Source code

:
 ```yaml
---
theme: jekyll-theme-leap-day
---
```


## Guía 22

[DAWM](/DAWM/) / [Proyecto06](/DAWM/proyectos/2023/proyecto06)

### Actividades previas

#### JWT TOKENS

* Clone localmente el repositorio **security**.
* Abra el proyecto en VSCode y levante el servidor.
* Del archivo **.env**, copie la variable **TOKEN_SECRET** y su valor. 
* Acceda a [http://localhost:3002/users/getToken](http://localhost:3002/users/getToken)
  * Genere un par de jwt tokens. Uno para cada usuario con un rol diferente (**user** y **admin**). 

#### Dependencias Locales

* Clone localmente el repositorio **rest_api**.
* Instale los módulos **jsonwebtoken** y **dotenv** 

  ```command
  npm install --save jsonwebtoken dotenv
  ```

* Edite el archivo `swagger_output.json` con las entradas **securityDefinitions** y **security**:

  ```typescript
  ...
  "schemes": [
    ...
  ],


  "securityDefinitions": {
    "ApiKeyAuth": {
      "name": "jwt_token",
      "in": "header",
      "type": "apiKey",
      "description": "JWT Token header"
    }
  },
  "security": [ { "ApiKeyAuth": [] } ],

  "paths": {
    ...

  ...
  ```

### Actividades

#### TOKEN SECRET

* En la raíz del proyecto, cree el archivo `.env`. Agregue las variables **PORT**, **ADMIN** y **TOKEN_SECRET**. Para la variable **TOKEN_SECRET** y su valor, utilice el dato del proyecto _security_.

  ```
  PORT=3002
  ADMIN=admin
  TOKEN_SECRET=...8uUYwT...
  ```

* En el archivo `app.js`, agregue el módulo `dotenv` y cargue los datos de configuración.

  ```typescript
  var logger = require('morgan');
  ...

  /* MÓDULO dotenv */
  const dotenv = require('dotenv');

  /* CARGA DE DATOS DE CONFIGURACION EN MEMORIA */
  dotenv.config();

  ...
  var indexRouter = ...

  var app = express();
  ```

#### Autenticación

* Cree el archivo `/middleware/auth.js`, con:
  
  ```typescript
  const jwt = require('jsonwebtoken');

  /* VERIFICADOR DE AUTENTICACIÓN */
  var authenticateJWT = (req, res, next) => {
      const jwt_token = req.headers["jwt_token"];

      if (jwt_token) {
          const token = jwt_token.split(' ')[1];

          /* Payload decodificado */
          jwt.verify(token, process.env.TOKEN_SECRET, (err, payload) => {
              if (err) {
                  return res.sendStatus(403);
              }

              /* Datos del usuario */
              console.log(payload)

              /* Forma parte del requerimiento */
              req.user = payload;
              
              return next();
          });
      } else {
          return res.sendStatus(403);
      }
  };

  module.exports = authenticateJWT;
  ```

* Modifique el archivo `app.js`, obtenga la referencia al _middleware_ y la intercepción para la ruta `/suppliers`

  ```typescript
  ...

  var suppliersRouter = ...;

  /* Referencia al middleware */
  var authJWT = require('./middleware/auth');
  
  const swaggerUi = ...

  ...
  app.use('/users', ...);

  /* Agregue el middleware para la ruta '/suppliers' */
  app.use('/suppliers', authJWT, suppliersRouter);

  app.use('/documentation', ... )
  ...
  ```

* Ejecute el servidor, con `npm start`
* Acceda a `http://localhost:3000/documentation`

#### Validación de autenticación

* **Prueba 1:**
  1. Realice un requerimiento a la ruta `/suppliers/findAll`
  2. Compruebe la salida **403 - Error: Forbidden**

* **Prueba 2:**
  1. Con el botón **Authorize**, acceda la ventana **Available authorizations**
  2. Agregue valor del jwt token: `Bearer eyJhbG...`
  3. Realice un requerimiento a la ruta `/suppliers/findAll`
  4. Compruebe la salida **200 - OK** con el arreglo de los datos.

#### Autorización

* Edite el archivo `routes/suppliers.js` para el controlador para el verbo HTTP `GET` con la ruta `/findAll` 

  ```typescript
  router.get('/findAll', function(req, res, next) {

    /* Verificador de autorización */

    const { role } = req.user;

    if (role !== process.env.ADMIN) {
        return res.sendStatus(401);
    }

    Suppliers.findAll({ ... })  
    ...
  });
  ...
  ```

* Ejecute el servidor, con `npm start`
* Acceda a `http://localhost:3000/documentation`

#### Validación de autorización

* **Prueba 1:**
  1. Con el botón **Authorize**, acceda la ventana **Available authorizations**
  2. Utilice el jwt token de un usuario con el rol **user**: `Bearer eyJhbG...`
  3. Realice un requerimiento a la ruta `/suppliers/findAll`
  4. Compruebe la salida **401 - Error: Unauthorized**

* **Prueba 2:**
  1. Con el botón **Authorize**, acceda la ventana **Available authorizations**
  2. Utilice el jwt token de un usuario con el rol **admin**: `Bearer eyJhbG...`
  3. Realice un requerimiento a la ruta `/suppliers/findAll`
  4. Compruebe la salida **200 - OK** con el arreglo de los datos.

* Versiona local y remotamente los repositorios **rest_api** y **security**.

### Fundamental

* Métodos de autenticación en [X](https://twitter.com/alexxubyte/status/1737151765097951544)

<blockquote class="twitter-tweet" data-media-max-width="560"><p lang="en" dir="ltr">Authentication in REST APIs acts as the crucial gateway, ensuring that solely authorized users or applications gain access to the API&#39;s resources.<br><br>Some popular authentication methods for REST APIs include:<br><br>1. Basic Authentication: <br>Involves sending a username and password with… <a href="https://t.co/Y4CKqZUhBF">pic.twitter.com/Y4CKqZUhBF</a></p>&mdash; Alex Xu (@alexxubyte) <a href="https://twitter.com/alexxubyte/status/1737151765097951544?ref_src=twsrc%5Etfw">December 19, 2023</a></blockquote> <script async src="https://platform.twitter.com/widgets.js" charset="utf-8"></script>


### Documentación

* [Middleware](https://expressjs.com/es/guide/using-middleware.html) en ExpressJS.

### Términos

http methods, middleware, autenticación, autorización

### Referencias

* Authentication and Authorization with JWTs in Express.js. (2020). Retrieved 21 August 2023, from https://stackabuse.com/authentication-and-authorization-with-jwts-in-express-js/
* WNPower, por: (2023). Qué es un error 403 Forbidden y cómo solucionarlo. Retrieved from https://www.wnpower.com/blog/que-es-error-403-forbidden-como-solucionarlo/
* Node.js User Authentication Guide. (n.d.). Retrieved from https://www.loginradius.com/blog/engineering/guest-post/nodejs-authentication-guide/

----

EXERCISE DESCRIPTION – Above are the records; from them, give again exactly the lines from the one containing "### Referencias" to the one containing "WNPower, por: (2023).", both lines included, and nothing more.

ANSWER BELOW –
### Referencias

* Authentication and Authorization with JWTs in Express.js. (2020). Retrieved 21 August 2023, from https://stackabuse.com/authentication-and-authorization-with-jwts-in-express-js/
* WNPower, por: (2023). Qué es un error 403 Forbidden y cómo solucionarlo. Retrieved from https://www.wnpower.com/blog/que-es-error-403-forbidden-como-solucionarlo/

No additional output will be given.